Putting Transparency Into The Model Building Process Helps Predict Construction Costs
The client is a multinational real estate investment company developing about 100 new buildings annually. They serve roughly 5,000 customers across a wide range of industries in 19 different countries.
Organizational leaders wanted to reinvent their development cost analysis with a modeling system to estimate building cost at an individual project level. There were over 150 characteristics influencing costs, with 17 classified as high impact (accounting for two thirds of the building costs).

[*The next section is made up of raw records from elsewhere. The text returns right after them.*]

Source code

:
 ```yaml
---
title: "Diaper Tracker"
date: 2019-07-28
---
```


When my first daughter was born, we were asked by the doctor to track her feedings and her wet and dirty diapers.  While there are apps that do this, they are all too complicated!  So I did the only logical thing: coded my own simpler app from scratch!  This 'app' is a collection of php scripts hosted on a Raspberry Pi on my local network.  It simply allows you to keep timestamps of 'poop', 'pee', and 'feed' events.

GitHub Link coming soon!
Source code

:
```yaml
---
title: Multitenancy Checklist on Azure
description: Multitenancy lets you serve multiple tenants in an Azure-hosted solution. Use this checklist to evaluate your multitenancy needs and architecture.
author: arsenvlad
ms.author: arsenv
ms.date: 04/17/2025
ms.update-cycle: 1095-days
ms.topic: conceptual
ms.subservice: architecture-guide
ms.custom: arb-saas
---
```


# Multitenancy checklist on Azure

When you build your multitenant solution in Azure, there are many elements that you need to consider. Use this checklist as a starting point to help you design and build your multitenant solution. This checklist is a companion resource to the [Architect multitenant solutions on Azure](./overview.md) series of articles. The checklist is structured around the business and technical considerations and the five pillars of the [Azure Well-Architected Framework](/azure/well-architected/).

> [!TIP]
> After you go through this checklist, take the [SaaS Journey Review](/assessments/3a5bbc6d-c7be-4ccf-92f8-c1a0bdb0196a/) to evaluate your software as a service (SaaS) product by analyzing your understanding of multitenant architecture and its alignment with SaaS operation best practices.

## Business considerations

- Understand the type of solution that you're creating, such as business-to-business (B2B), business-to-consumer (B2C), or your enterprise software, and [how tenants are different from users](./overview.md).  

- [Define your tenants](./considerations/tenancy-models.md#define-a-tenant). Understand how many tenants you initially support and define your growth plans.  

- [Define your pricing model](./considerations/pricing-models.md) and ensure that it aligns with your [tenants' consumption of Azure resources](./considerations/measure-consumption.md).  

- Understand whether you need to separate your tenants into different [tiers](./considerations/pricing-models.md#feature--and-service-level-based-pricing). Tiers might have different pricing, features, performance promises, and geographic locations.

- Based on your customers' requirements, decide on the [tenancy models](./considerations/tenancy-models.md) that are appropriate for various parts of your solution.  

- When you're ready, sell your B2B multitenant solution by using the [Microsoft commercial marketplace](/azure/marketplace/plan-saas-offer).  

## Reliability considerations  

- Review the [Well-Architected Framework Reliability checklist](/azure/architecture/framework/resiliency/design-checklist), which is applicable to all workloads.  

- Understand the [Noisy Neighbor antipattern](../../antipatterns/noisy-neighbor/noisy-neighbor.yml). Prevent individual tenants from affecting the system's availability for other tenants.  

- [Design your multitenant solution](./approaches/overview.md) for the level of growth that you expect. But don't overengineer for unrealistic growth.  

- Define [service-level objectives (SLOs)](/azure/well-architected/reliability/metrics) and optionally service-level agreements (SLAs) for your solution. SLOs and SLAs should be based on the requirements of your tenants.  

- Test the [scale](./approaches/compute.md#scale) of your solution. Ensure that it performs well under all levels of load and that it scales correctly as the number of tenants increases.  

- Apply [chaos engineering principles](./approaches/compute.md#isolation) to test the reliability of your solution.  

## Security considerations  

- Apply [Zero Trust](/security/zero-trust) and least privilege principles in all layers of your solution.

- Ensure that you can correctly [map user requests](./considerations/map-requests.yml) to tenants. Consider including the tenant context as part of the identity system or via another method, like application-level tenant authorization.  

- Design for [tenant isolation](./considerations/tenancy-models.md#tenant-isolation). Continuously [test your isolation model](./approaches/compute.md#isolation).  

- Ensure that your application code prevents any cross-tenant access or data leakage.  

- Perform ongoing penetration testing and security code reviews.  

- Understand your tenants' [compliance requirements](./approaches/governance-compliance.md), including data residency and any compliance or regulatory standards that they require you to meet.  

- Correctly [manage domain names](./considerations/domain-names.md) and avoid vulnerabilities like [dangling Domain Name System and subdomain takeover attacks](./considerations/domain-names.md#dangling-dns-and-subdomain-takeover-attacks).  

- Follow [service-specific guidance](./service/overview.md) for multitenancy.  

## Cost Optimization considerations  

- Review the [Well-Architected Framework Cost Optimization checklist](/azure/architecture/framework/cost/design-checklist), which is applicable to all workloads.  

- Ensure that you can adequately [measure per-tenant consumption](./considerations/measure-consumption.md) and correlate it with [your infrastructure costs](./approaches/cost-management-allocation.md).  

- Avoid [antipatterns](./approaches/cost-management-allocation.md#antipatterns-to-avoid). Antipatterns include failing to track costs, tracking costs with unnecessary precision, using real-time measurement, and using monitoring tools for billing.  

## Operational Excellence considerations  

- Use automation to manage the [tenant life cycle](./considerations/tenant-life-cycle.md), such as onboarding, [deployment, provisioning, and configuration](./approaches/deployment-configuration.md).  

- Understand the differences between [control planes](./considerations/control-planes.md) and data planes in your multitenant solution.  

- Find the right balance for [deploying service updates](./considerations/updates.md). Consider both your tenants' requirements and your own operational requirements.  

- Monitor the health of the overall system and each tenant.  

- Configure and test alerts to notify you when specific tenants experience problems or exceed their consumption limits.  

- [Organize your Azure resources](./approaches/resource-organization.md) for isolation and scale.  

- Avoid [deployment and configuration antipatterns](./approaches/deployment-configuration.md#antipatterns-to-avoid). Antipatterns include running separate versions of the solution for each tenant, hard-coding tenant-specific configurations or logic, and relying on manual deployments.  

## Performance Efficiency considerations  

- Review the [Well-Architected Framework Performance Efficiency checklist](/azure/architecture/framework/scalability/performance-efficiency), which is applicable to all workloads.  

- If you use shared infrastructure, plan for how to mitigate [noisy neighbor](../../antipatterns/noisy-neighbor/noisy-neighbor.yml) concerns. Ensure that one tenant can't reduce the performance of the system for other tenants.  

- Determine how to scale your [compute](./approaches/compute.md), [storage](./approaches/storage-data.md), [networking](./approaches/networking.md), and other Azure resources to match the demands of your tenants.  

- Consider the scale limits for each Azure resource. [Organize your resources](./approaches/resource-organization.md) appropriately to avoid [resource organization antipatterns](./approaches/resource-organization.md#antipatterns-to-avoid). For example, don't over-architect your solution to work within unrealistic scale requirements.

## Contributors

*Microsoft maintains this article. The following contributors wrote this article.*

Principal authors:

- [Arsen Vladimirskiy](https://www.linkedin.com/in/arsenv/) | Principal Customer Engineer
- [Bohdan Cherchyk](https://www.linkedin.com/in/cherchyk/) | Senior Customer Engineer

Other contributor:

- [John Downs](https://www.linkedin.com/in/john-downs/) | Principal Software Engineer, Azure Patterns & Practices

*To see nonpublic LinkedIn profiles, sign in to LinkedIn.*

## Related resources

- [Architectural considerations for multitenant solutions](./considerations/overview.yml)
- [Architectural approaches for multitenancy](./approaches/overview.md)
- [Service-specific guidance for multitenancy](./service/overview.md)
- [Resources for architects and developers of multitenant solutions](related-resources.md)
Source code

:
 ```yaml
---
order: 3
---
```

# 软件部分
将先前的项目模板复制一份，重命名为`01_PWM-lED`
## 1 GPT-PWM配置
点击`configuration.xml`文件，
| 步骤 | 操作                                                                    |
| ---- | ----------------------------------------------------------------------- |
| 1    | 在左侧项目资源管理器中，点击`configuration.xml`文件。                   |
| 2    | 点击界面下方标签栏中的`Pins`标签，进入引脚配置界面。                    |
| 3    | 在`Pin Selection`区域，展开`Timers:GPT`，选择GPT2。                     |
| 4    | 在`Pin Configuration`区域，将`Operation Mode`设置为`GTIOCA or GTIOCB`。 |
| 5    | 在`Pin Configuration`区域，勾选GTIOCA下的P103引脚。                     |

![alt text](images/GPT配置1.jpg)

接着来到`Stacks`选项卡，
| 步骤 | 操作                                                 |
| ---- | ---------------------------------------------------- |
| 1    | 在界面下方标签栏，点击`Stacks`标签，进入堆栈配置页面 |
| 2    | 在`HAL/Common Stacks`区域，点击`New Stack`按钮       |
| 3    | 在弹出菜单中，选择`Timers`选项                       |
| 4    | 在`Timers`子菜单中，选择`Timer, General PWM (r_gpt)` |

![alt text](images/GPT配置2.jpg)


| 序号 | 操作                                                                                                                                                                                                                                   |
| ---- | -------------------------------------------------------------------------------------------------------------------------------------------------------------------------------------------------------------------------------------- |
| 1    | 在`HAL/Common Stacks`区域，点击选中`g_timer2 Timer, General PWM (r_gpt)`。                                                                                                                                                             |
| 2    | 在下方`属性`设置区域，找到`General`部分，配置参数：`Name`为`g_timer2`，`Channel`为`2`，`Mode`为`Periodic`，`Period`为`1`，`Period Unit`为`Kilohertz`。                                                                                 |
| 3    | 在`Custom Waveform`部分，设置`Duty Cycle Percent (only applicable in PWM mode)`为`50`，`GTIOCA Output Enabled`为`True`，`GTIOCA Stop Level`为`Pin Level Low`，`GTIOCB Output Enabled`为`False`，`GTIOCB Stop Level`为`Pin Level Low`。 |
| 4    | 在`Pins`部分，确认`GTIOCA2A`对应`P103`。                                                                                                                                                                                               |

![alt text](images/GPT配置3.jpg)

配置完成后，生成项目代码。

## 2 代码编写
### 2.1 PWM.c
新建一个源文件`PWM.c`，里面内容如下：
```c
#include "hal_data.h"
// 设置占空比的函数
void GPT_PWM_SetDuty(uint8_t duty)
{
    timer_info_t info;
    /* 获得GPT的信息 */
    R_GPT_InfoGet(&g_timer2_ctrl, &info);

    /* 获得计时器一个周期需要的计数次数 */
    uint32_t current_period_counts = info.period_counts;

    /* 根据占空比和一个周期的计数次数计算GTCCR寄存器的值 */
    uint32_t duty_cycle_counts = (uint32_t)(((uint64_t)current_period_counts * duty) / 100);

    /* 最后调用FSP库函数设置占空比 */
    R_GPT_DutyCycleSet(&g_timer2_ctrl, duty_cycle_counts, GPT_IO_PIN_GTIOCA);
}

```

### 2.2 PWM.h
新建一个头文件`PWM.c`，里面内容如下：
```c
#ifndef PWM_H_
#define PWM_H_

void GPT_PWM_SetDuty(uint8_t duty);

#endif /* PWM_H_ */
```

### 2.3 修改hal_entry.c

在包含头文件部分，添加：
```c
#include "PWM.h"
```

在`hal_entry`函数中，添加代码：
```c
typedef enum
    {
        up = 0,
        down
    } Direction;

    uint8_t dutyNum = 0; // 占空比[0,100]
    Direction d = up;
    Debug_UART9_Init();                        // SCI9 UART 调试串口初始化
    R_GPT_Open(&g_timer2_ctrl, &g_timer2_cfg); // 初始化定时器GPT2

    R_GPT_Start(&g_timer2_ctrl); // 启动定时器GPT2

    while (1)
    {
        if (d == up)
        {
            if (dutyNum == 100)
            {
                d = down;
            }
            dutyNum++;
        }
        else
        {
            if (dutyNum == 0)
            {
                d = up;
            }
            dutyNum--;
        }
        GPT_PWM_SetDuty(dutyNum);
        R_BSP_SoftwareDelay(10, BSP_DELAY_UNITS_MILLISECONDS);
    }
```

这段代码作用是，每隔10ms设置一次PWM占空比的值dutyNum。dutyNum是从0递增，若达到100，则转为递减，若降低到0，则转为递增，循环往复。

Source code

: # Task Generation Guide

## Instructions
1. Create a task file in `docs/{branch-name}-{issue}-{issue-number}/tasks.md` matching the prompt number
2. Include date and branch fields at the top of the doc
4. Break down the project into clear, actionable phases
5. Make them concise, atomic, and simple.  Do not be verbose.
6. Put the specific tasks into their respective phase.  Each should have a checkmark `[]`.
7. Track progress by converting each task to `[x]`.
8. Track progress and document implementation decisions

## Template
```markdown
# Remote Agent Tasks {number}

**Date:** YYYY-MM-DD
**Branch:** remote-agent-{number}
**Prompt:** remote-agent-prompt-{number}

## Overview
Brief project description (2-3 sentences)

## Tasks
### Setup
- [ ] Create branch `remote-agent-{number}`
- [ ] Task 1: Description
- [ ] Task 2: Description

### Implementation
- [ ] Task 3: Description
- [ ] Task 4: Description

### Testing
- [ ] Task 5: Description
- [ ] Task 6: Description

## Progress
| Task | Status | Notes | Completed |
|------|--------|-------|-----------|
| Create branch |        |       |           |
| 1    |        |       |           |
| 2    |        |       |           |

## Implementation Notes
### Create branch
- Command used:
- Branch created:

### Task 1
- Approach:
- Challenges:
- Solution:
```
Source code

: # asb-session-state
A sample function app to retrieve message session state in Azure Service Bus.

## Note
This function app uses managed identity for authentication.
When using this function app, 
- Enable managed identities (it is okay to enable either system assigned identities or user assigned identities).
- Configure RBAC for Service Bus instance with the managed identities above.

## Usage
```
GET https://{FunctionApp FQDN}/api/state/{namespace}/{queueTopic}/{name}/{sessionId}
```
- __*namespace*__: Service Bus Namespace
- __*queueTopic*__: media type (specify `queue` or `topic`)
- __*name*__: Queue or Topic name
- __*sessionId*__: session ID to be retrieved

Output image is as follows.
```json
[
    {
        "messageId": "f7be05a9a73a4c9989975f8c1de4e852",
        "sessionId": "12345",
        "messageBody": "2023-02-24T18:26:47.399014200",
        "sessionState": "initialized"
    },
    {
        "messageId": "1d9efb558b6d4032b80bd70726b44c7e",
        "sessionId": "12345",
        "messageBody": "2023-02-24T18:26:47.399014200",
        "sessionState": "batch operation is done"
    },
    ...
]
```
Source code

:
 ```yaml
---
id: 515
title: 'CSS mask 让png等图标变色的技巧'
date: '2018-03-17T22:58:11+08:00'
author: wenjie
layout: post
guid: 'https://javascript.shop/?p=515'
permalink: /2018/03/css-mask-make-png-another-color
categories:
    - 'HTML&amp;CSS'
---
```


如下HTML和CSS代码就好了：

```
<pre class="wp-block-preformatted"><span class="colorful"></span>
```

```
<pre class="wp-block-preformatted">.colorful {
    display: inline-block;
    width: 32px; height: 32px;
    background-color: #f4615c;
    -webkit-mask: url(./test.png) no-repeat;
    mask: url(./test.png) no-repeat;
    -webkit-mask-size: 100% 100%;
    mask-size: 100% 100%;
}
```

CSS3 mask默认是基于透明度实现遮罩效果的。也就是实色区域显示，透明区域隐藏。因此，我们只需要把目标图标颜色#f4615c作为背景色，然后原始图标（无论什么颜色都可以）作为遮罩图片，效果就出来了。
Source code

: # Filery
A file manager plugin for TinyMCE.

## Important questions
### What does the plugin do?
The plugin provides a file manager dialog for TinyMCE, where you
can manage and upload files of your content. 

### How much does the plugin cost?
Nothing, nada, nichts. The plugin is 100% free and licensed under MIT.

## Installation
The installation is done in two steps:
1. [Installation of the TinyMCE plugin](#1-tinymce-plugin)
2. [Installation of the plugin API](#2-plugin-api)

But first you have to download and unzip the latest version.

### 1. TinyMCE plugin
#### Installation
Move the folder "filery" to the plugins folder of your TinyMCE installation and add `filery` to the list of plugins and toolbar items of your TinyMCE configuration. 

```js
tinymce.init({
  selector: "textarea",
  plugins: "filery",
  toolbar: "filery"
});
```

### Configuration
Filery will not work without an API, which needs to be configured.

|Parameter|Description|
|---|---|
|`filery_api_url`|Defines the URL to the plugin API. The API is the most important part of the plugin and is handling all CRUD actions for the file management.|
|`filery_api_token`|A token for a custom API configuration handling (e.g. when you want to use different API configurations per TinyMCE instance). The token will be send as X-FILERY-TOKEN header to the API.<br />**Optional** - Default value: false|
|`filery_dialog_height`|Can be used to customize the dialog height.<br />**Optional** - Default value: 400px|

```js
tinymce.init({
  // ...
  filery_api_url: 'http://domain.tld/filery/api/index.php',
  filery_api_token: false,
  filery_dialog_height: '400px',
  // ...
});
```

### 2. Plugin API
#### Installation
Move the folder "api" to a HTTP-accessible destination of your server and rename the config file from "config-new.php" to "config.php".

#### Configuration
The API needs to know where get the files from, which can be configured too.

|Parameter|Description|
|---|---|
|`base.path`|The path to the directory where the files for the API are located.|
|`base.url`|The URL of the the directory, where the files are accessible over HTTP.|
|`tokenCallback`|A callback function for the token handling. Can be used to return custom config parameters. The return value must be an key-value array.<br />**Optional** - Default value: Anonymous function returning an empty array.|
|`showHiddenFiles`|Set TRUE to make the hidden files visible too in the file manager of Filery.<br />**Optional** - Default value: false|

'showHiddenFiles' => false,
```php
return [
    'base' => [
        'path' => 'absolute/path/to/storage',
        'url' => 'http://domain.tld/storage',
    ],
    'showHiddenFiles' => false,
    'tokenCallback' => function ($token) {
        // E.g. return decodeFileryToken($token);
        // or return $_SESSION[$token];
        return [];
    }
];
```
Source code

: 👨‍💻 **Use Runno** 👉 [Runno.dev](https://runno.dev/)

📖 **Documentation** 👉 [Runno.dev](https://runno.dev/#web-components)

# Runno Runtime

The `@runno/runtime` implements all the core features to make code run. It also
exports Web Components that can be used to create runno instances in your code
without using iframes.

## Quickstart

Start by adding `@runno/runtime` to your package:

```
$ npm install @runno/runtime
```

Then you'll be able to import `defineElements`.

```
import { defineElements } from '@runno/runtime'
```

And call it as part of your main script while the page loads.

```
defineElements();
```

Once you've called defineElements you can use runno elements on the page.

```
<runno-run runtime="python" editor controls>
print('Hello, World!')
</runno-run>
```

We collected data from a variety of sources and formats, cleaning and aggregating the information to prepare it for advanced analysis. A total of 318 variables were analyzed over the course of the project, including categories such as location, building dimensions, and labor rates by market. The approach involved exploratory data analysis (EDA) to summarize the data set characteristics with visualizations. Using an iterative approach, we held regular updates with the client to communicate the selection of building cost predictors based on findings during the EDA phase. We also met with each of the regions to gather information on current-state reporting and important metrics to their business. The software selected was Microsoft Power BI due to its inexpensive licenses and compatibility with our client’s needs.
The end result included linear and non-linear predictive models to assist in the bidding process by showing where construction bids deviate from expectations. Our predictive analytics framework offered transparency into the model building process to help the client best utilize the predicted costs during the construction bid process.